Karrieren, die auf der Waldeck begannen

Franz Josef Degenhardt („Spiel nicht mit den Schmuddelkindern“) war ab 1964 auf der Waldeck dabei. Damals arbeitete der Jurist noch an der Uni Saarbrücken an seiner Doktorarbeit. Bekannt wurde er mit bissiger Sozialpoesie, später tendierte er zu linker Kampfprosa. Auch heute produziert Degenhardt noch Alben. Inzwischen sind auch seine Söhne Kai und Jan als Liedermacher aktiv.

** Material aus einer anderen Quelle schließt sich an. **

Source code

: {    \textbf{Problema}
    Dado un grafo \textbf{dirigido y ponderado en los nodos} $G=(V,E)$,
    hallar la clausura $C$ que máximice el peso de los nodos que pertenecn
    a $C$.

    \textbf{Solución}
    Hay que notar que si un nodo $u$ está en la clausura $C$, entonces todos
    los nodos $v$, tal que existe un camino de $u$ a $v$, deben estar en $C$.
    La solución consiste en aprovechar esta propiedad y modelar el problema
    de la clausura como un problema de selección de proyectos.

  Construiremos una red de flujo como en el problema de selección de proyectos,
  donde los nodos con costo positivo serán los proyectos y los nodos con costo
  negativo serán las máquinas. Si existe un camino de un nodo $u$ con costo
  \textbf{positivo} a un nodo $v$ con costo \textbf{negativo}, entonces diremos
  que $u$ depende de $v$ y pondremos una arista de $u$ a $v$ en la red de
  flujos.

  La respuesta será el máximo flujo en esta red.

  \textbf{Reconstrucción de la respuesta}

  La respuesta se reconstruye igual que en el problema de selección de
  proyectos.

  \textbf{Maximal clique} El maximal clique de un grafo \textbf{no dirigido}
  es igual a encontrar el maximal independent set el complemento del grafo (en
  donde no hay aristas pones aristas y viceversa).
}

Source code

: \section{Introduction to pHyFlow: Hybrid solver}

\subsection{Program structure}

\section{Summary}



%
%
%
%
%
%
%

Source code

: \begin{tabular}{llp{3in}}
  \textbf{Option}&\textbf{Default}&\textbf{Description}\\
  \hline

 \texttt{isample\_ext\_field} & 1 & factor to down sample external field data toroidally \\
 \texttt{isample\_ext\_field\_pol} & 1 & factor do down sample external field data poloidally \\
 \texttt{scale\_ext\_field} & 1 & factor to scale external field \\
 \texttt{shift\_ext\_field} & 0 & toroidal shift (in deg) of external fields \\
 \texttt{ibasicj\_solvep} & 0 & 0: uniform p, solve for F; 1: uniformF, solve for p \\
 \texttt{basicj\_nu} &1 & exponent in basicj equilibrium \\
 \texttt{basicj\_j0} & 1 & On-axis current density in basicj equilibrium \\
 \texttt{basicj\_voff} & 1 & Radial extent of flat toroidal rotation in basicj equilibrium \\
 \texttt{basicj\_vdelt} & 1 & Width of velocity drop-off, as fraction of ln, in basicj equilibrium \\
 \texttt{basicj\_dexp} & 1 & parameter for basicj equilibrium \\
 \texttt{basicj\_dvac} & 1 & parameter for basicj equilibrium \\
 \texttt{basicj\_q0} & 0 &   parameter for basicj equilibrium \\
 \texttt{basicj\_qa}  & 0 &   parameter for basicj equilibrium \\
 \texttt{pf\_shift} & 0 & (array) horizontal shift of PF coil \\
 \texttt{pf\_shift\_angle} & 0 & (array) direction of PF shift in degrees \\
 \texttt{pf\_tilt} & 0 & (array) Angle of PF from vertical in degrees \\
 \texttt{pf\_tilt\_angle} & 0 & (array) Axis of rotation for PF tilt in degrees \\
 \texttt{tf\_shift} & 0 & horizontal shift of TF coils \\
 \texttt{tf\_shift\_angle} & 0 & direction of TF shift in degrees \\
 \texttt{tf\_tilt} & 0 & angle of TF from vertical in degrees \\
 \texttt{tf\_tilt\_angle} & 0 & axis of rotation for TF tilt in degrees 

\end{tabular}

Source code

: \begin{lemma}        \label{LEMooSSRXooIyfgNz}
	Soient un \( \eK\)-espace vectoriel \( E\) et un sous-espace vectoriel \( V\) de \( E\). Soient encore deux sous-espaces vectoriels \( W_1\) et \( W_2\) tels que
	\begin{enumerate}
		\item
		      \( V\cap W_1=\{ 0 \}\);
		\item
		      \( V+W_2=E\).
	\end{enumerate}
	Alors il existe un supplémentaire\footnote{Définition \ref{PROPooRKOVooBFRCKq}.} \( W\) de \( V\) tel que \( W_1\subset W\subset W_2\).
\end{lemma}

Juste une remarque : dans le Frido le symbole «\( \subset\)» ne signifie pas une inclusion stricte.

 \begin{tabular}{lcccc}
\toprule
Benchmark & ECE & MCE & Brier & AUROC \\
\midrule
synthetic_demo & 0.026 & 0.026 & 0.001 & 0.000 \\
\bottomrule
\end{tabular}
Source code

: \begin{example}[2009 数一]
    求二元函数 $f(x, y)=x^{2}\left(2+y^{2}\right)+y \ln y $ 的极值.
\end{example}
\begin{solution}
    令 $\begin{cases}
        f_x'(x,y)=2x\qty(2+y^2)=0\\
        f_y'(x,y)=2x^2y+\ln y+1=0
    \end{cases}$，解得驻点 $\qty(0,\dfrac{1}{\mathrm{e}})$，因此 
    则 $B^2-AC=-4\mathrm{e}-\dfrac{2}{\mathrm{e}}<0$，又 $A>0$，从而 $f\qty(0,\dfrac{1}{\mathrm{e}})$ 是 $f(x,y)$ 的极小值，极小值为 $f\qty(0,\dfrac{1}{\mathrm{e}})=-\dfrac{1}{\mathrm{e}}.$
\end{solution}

Reinhard Mey („Über den Wolken“) sang nach der Schulzeit in Berlin mit Schobert Schulz (später bei Schobert & Black) in der Gruppe „Die Verhungerten“. Auch er gastierte ab 1964 regelmäßig bei den Waldeckfestivals, zuletzt allerdings stark kritisiert, vor allem von Zuschauern, die Poesie ablehnten und eher klassenkämpferische Parolen bevorzugten. Mey, seit Ende der Sechzigerjahre auch in Frankreich eine Größe des Chansons, hat bis heute Erfolg: Im Mai 2004 steigt sein 23. Album („Nanga Parbat“) auf Platz 2 der deutschen Albumcharts ein.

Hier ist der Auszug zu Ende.